> **Work to be completed**
How many lines below hold "Motion"? Answer with only the number.

[Excerpts from a dataset]
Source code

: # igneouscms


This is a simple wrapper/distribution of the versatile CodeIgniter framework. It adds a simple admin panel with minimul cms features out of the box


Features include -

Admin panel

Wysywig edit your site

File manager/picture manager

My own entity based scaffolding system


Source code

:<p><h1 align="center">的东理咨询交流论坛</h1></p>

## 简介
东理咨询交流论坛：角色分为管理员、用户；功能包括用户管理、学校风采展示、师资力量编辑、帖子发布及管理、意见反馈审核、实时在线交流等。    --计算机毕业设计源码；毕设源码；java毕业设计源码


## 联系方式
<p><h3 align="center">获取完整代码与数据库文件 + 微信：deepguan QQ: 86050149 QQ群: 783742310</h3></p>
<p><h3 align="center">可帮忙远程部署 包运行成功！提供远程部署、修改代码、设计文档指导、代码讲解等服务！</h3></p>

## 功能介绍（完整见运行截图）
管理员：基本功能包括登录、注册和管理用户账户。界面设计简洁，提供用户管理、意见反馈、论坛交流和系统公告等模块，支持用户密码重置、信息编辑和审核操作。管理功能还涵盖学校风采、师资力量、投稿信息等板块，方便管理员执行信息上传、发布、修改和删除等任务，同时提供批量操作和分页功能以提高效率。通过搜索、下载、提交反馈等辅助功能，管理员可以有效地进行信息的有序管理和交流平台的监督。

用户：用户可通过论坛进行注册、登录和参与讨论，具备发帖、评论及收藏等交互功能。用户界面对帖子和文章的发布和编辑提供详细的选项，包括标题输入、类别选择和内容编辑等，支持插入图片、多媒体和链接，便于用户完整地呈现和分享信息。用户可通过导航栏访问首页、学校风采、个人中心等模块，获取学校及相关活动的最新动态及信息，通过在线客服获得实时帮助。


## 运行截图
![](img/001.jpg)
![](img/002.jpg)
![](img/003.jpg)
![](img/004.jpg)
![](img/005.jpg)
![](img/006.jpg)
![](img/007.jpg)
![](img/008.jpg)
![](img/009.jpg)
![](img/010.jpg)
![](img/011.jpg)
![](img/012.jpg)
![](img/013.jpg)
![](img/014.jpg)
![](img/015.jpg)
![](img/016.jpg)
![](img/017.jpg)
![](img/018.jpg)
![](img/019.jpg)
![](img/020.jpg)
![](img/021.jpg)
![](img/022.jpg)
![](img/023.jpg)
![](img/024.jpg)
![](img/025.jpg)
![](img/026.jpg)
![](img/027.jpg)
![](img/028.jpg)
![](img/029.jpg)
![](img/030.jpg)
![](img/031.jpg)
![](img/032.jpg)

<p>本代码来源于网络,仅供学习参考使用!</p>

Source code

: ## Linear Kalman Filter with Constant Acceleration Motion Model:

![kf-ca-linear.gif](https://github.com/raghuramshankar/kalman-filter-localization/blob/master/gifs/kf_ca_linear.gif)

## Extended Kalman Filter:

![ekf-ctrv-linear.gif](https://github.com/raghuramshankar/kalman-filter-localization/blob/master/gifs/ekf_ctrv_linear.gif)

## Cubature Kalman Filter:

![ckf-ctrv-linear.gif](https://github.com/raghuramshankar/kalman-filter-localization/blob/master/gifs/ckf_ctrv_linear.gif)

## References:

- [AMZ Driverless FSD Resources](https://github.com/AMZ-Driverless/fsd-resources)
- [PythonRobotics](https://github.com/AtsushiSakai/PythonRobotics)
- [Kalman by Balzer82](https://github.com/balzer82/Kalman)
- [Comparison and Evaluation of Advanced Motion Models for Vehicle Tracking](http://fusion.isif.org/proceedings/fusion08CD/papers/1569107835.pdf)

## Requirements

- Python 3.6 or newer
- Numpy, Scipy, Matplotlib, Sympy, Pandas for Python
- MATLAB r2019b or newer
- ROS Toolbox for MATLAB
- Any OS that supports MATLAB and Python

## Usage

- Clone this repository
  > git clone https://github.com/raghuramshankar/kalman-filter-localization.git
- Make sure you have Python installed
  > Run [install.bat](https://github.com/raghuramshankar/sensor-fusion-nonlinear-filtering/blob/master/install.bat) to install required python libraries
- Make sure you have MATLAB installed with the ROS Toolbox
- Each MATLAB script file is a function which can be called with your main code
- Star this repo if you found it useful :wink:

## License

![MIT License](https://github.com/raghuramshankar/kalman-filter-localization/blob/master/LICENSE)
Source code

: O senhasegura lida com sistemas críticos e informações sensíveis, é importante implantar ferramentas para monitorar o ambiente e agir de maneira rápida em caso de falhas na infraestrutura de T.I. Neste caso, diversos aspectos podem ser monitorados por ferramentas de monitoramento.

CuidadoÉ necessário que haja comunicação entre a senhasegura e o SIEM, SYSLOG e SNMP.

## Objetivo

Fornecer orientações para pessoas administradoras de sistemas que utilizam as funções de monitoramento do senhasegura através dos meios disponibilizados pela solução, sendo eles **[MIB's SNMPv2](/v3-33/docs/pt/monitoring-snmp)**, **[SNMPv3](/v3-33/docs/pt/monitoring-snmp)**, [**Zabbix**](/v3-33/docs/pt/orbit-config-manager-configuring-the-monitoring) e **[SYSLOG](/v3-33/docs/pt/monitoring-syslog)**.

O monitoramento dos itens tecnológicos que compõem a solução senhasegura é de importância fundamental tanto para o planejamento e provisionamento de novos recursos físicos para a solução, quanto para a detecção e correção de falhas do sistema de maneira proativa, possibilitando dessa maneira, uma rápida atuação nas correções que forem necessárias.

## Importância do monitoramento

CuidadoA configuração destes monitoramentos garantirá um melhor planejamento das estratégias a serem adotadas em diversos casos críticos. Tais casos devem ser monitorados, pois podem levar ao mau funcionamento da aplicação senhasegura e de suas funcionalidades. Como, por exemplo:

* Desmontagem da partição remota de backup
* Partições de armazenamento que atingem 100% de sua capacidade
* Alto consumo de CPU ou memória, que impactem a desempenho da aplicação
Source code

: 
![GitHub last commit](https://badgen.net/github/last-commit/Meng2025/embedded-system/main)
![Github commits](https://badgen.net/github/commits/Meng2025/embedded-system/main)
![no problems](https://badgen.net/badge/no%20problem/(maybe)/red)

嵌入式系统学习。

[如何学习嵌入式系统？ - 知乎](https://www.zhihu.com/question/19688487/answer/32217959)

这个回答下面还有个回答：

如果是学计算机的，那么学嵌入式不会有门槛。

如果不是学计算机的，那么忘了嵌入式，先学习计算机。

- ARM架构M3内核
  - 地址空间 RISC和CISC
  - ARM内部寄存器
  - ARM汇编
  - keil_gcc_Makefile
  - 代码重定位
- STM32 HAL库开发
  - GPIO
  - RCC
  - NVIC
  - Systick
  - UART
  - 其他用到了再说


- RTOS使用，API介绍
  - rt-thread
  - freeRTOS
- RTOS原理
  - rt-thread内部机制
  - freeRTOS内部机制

> **The answer**
2